Database Optimization
EXPLAIN Analysis
Always run EXPLAIN ANALYZE before optimizing. Read the output bottom-up.
-- PostgreSQL
EXPLAIN (ANALYZE, BUFFERS, FORMAT TEXT) SELECT ...;
-- MySQL
EXPLAIN ANALYZE SELECT ...;
Key metrics to watch:
- Seq Scan on large tables = missing index
- Nested Loop with high row count = consider hash/merge join
- Sort without index = add index on sort column
- Rows estimated vs actual divergence = stale statistics, run
ANALYZE
Index Strategies
B-tree (default, most cases)
CREATE INDEX idx_users_email ON users (email);
CREATE INDEX idx_orders_user_date ON orders (user_id, created_at DESC);
Use for: equality, range queries, sorting.
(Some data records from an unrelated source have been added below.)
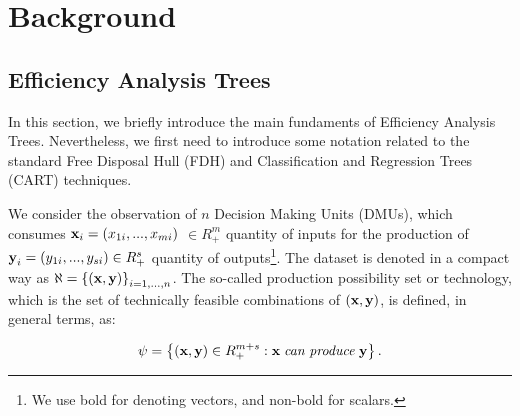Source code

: \hypertarget{section2}{%
\section{Background}\label{section2}}

\hypertarget{section2.1}{%
\subsection{Efficiency Analysis Trees}\label{section2.1}}

In this section, we briefly introduce the main fundaments of Efficiency Analysis Trees. Nevertheless, we first need to introduce some notation related to the standard Free Disposal Hull (FDH) and Classification and Regression Trees (CART) techniques.

We consider the observation of \(n\) Decision Making Units (DMUs), which consumes \({\it \textbf{x}}_{i} =(x_{1i} ,...,x_{mi})\) \(\in R_{+}^{m}\) quantity of inputs for the production of \({\it \textbf{y}}_{i} =(y_{1i} ,...,y_{si} )\in R_{+}^{s}\) quantity of outputs\footnote{We use bold for denoting vectors, and non-bold for scalars.}. The dataset is denoted in a compact way as \(\aleph =\left\{\left({\it \textbf{x},\textbf{y}}\right)\right\}_{i=1,...,n}^{}\). The so-called production possibility set or technology, which is the set of technically feasible combinations of \(({\it \textbf{x},\textbf{y}})\), is defined, in general terms, as:

\begin{equation} \label{(1)} 
\psi =\left\{({\it \textbf{x},\textbf{y}})\in R_{+}^{m+s} :{\it \textbf{x}\; }{\it can\; produce\; \textbf{y}}\right\}.
\end{equation}

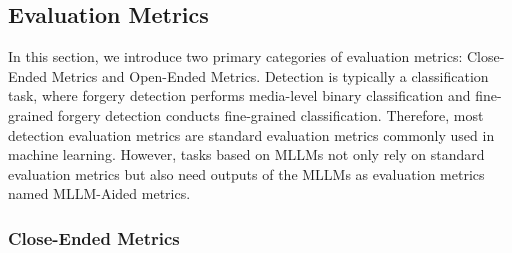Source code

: \subsection{Evaluation Metrics}
In this section, we introduce two primary categories of evaluation metrics: Close-Ended Metrics and Open-Ended Metrics. Detection is typically a classification task, where forgery detection performs media-level binary classification and fine-grained forgery detection conducts fine-grained classification. Therefore, most detection evaluation metrics are standard evaluation metrics commonly used in machine learning. However, tasks based on MLLMs not only rely on standard evaluation metrics but also need outputs of the MLLMs as evaluation metrics named MLLM-Aided metrics.
\subsubsection{Close-Ended Metrics}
Column order matters in composite indexes: put equality columns first, then range/sort columns.
Partial Index (PostgreSQL)
CREATE INDEX idx_orders_pending ON orders (created_at)
WHERE status = 'pending';
Use when queries always filter on a specific condition. Dramatically smaller than full indexes.
GIN (PostgreSQL - arrays, JSONB, full-text)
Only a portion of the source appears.